Task goal:
Please output the records below in full, exactly as given, but without the images.

Recorded data:
##########

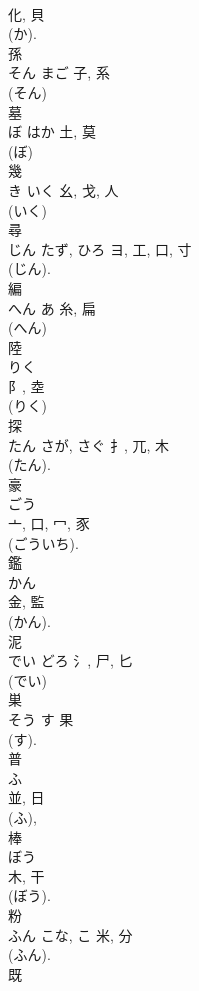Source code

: \documentclass[8pt]{extreport}
\begin{document}
\begin{CJK}{UTF8}{min}
\\	化, 貝	
\\	(か). 
\\	孫	
\\	そん	まご	子, 系	
\\	(そん) 
\\	墓	
\\	ぼ	はか	土, 莫	
\\	(ぼ) 
\\	幾	
\\	き	いく	幺, 戈, 人	
\\	(いく) 
\\	尋	
\\	じん	たず, ひろ	ヨ, 工, 口, 寸	
\\	(じん). 
\\	編	
\\	へん	あ	糸, 扁	
\\	(へん) 
\\	陸	
\\	りく	
\\	阝, 坴	
\\	(りく) 
\\	探	
\\	たん	さが, さぐ	扌, 兀, 木	
\\	(たん). 
\\	豪	
\\	ごう	
\\	亠, 口, 冖, 豕	
\\	(ごういち). 
\\	鑑	
\\	かん	
\\	金, 監	
\\	(かん). 
\\	泥	
\\	でい	どろ	氵, 尸, 匕	
\\	(でい) 
\\	巣	
\\	そう	す	果		
\\	(す). 
\\	普	
\\	ふ	
\\	並, 日	
\\	(ふ), 
\\	棒	
\\	ぼう	
\\	木, 干		
\\	(ぼう). 
\\	粉	
\\	ふん	こな, こ	米, 分	
\\	(ふん). 
\\	既	

\end{CJK}
\end{document}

##########

Response area:
Source code

: \documentclass[8pt]{extreport}
\begin{document}
\begin{CJK}{UTF8}{min}
\\	化, 貝	
\\	(か). 
\\	孫	
\\	そん	まご	子, 系	
\\	(そん) 
\\	墓	
\\	ぼ	はか	土, 莫	
\\	(ぼ) 
\\	幾	
\\	き	いく	幺, 戈, 人	
\\	(いく) 
\\	尋	
\\	じん	たず, ひろ	ヨ, 工, 口, 寸	
\\	(じん). 
\\	編	
\\	へん	あ	糸, 扁	
\\	(へん) 
\\	陸	
\\	りく	
\\	阝, 坴	
\\	(りく) 
\\	探	
\\	たん	さが, さぐ	扌, 兀, 木	
\\	(たん). 
\\	豪	
\\	ごう	
\\	亠, 口, 冖, 豕	
\\	(ごういち). 
\\	鑑	
\\	かん	
\\	金, 監	
\\	(かん). 
\\	泥	
\\	でい	どろ	氵, 尸, 匕	
\\	(でい) 
\\	巣	
\\	そう	す	果		
\\	(す). 
\\	普	
\\	ふ	
\\	並, 日	
\\	(ふ), 
\\	棒	
\\	ぼう	
\\	木, 干		
\\	(ぼう). 
\\	粉	
\\	ふん	こな, こ	米, 分	
\\	(ふん). 
\\	既	

\end{CJK}
\end{document}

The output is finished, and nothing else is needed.